EXERCISE INSTRUCTIONS:
Drop the images, then output the listing exactly.

DATA SUPPLIED:
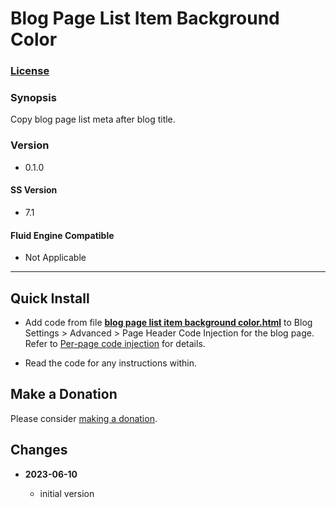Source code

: # Blog Page List Item Background Color

### [License][1]

### Synopsis

Copy blog page list meta after blog title.

### Version

  * 0.1.0

#### SS Version

  * 7.1

#### Fluid Engine Compatible

  * Not Applicable

---

## Quick Install

* Add code from file **[blog page list item background color.html][2]** to Blog
  Settings > Advanced > Page Header Code Injection for the blog page. Refer to
  [Per-page code injection][3] for details.
  
* Read the code for any instructions within.

## Make a Donation

Please consider [making a donation][4].

## Changes

<!-- * **2021-05-19**

  * added a choice of paragraph styles
  * user can set store url slug
  * bumped version to 0.2d0
  -->
* **2023-06-10**

  * initial version

[1]: https://github.com/tomsWebConsulting/twcsl/blob/main/LICENSE.txt#L1
[2]: blog%20page%20list%20item%20background%20color.html#L1
[3]: https://support.squarespace.com/hc/en-us/articles/205815908-Using-code-injection#toc-per-page-code-injection
[4]: https://github.com/tomsWebConsulting/twcsl#make-a-donation

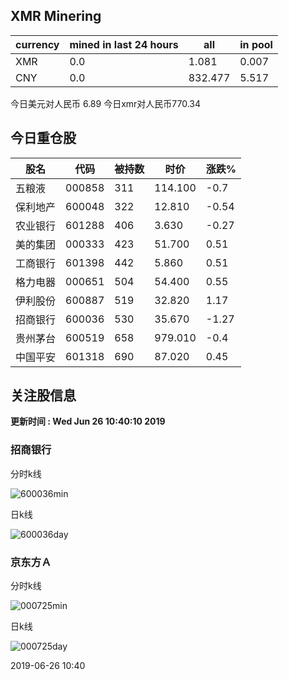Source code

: ## XMR Minering

|currency|mined in last 24 hours|all|in pool|
|---|---|---|---|
|XMR|0.0|1.081|0.007|
|CNY|0.0|832.477|5.517|

今日美元对人民币 6.89	今日xmr对人民币770.34


## 今日重仓股 

|股名|代码|被持数|时价|涨跌%|
|---|---|---|---|---|
|五粮液|000858|311|114.100|-0.7|
|保利地产|600048|322|12.810|-0.54|
|农业银行|601288|406|3.630|-0.27|
|美的集团|000333|423|51.700|0.51|
|工商银行|601398|442|5.860|0.51|
|格力电器|000651|504|54.400|0.55|
|伊利股份|600887|519|32.820|1.17|
|招商银行|600036|530|35.670|-1.27|
|贵州茅台|600519|658|979.010|-0.4|
|中国平安|601318|690|87.020|0.45|

## 关注股信息
**更新时间 : Wed Jun 26 10:40:10 2019**
### 招商银行 
分时k线

![600036min](http://image.sinajs.cn/newchart/min/n/sh600036.gif)

日k线

![600036day](http://image.sinajs.cn/newchart/daily/n/sh600036.gif)

### 京东方Ａ 
分时k线

![000725min](http://image.sinajs.cn/newchart/min/n/sz000725.gif)

日k线

![000725day](http://image.sinajs.cn/newchart/daily/n/sz000725.gif)

2019-06-26 10:40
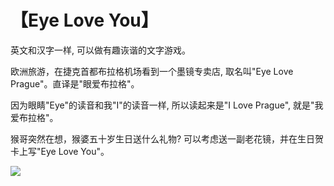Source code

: # 【Eye Love You】

英文和汉字一样, 可以做有趣诙谐的文字游戏。

欧洲旅游，在捷克首都布拉格机场看到一个墨镜专卖店, 取名叫"Eye Love Prague"。直译是"眼爱布拉格"。

因为眼睛"Eye"的读音和我"I"的读音一样, 所以读起来是"I Love Prague", 就是"我爱布拉格"。

猴哥突然在想，猴婆五十岁生日送什么礼物? 可以考虑送一副老花镜，并在生日贺卡上写"Eye Love You"。

![](21.jpg)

TASK SOLUTION:
Source code

: # Blog Page List Item Background Color

### [License][1]

### Synopsis

Copy blog page list meta after blog title.

### Version

  * 0.1.0

#### SS Version

  * 7.1

#### Fluid Engine Compatible

  * Not Applicable

---

## Quick Install

* Add code from file **[blog page list item background color.html][2]** to Blog
  Settings > Advanced > Page Header Code Injection for the blog page. Refer to
  [Per-page code injection][3] for details.
  
* Read the code for any instructions within.

## Make a Donation

Please consider [making a donation][4].

## Changes

<!-- * **2021-05-19**

  * added a choice of paragraph styles
  * user can set store url slug
  * bumped version to 0.2d0
  -->
* **2023-06-10**

  * initial version

[1]: https://github.com/tomsWebConsulting/twcsl/blob/main/LICENSE.txt#L1
[2]: blog%20page%20list%20item%20background%20color.html#L1
[3]: https://support.squarespace.com/hc/en-us/articles/205815908-Using-code-injection#toc-per-page-code-injection
[4]: https://github.com/tomsWebConsulting/twcsl#make-a-donation

Source code

: ## XMR Minering

|currency|mined in last 24 hours|all|in pool|
|---|---|---|---|
|XMR|0.0|1.081|0.007|
|CNY|0.0|832.477|5.517|

今日美元对人民币 6.89	今日xmr对人民币770.34


## 今日重仓股 

|股名|代码|被持数|时价|涨跌%|
|---|---|---|---|---|
|五粮液|000858|311|114.100|-0.7|
|保利地产|600048|322|12.810|-0.54|
|农业银行|601288|406|3.630|-0.27|
|美的集团|000333|423|51.700|0.51|
|工商银行|601398|442|5.860|0.51|
|格力电器|000651|504|54.400|0.55|
|伊利股份|600887|519|32.820|1.17|
|招商银行|600036|530|35.670|-1.27|
|贵州茅台|600519|658|979.010|-0.4|
|中国平安|601318|690|87.020|0.45|

## 关注股信息
**更新时间 : Wed Jun 26 10:40:10 2019**
### 招商银行 
分时k线

![600036min](http://image.sinajs.cn/newchart/min/n/sh600036.gif)

日k线

![600036day](http://image.sinajs.cn/newchart/daily/n/sh600036.gif)

### 京东方Ａ 
分时k线

![000725min](http://image.sinajs.cn/newchart/min/n/sz000725.gif)

日k线

![000725day](http://image.sinajs.cn/newchart/daily/n/sz000725.gif)

2019-06-26 10:40
Source code

: # 【Eye Love You】

英文和汉字一样, 可以做有趣诙谐的文字游戏。

欧洲旅游，在捷克首都布拉格机场看到一个墨镜专卖店, 取名叫"Eye Love Prague"。直译是"眼爱布拉格"。

因为眼睛"Eye"的读音和我"I"的读音一样, 所以读起来是"I Love Prague", 就是"我爱布拉格"。

猴哥突然在想，猴婆五十岁生日送什么礼物? 可以考虑送一副老花镜，并在生日贺卡上写"Eye Love You"。

![](21.jpg)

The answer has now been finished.